Your answer must be the full set of entries, reproduced exactly.
= = = =
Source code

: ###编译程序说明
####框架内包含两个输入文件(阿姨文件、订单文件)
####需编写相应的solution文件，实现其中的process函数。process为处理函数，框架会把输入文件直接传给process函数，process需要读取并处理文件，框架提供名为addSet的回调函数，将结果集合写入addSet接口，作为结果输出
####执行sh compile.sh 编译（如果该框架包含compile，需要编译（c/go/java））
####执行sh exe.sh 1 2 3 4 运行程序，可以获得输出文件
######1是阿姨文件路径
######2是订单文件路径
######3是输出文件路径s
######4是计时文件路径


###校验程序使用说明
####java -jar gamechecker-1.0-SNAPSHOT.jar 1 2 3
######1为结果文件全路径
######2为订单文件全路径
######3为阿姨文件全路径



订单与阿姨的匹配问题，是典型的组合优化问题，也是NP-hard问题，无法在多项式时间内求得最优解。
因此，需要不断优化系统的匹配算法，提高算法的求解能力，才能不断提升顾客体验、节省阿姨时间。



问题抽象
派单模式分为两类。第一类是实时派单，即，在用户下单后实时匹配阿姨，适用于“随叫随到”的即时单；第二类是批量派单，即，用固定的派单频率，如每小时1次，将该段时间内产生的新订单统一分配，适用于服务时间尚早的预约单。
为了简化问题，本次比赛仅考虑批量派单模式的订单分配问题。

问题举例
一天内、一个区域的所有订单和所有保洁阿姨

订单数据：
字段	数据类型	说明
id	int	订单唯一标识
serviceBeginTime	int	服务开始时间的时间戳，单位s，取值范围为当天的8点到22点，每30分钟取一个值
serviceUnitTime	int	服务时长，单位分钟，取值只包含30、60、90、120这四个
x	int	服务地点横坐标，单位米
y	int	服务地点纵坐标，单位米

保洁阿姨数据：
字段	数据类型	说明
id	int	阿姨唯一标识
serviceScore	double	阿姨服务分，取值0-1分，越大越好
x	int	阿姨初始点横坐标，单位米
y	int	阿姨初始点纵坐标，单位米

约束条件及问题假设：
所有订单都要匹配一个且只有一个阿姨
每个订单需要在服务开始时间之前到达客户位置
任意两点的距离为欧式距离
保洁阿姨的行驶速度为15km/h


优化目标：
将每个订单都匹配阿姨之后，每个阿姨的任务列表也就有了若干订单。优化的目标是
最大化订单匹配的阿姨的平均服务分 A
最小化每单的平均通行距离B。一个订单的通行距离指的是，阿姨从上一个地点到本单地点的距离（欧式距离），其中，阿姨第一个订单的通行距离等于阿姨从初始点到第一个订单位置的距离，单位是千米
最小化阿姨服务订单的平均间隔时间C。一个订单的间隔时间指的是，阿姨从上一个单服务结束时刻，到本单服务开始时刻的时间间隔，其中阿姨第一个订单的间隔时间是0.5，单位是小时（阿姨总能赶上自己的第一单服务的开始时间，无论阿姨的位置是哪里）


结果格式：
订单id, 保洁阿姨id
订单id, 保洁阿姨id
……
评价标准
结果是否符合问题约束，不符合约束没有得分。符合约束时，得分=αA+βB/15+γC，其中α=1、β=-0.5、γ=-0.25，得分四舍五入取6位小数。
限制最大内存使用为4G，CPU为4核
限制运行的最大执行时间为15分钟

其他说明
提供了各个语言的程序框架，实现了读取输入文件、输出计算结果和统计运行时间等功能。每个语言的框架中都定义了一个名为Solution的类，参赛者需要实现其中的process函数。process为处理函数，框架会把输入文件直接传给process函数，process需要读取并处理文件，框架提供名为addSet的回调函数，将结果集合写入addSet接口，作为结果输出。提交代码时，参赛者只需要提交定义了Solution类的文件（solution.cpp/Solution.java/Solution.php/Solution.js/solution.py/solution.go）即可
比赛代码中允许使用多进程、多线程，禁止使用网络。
= = = =
Worked solution >>
Source code

: ###编译程序说明
####框架内包含两个输入文件(阿姨文件、订单文件)
####需编写相应的solution文件，实现其中的process函数。process为处理函数，框架会把输入文件直接传给process函数，process需要读取并处理文件，框架提供名为addSet的回调函数，将结果集合写入addSet接口，作为结果输出
####执行sh compile.sh 编译（如果该框架包含compile，需要编译（c/go/java））
####执行sh exe.sh 1 2 3 4 运行程序，可以获得输出文件
######1是阿姨文件路径
######2是订单文件路径
######3是输出文件路径s
######4是计时文件路径


###校验程序使用说明
####java -jar gamechecker-1.0-SNAPSHOT.jar 1 2 3
######1为结果文件全路径
######2为订单文件全路径
######3为阿姨文件全路径



订单与阿姨的匹配问题，是典型的组合优化问题，也是NP-hard问题，无法在多项式时间内求得最优解。
因此，需要不断优化系统的匹配算法，提高算法的求解能力，才能不断提升顾客体验、节省阿姨时间。



问题抽象
派单模式分为两类。第一类是实时派单，即，在用户下单后实时匹配阿姨，适用于“随叫随到”的即时单；第二类是批量派单，即，用固定的派单频率，如每小时1次，将该段时间内产生的新订单统一分配，适用于服务时间尚早的预约单。
为了简化问题，本次比赛仅考虑批量派单模式的订单分配问题。

问题举例
一天内、一个区域的所有订单和所有保洁阿姨

订单数据：
字段	数据类型	说明
id	int	订单唯一标识
serviceBeginTime	int	服务开始时间的时间戳，单位s，取值范围为当天的8点到22点，每30分钟取一个值
serviceUnitTime	int	服务时长，单位分钟，取值只包含30、60、90、120这四个
x	int	服务地点横坐标，单位米
y	int	服务地点纵坐标，单位米

保洁阿姨数据：
字段	数据类型	说明
id	int	阿姨唯一标识
serviceScore	double	阿姨服务分，取值0-1分，越大越好
x	int	阿姨初始点横坐标，单位米
y	int	阿姨初始点纵坐标，单位米

约束条件及问题假设：
所有订单都要匹配一个且只有一个阿姨
每个订单需要在服务开始时间之前到达客户位置
任意两点的距离为欧式距离
保洁阿姨的行驶速度为15km/h


优化目标：
将每个订单都匹配阿姨之后，每个阿姨的任务列表也就有了若干订单。优化的目标是
最大化订单匹配的阿姨的平均服务分 A
最小化每单的平均通行距离B。一个订单的通行距离指的是，阿姨从上一个地点到本单地点的距离（欧式距离），其中，阿姨第一个订单的通行距离等于阿姨从初始点到第一个订单位置的距离，单位是千米
最小化阿姨服务订单的平均间隔时间C。一个订单的间隔时间指的是，阿姨从上一个单服务结束时刻，到本单服务开始时刻的时间间隔，其中阿姨第一个订单的间隔时间是0.5，单位是小时（阿姨总能赶上自己的第一单服务的开始时间，无论阿姨的位置是哪里）


结果格式：
订单id, 保洁阿姨id
订单id, 保洁阿姨id
……
评价标准
结果是否符合问题约束，不符合约束没有得分。符合约束时，得分=αA+βB/15+γC，其中α=1、β=-0.5、γ=-0.25，得分四舍五入取6位小数。
限制最大内存使用为4G，CPU为4核
限制运行的最大执行时间为15分钟

其他说明
提供了各个语言的程序框架，实现了读取输入文件、输出计算结果和统计运行时间等功能。每个语言的框架中都定义了一个名为Solution的类，参赛者需要实现其中的process函数。process为处理函数，框架会把输入文件直接传给process函数，process需要读取并处理文件，框架提供名为addSet的回调函数，将结果集合写入addSet接口，作为结果输出。提交代码时，参赛者只需要提交定义了Solution类的文件（solution.cpp/Solution.java/Solution.php/Solution.js/solution.py/solution.go）即可
比赛代码中允许使用多进程、多线程，禁止使用网络。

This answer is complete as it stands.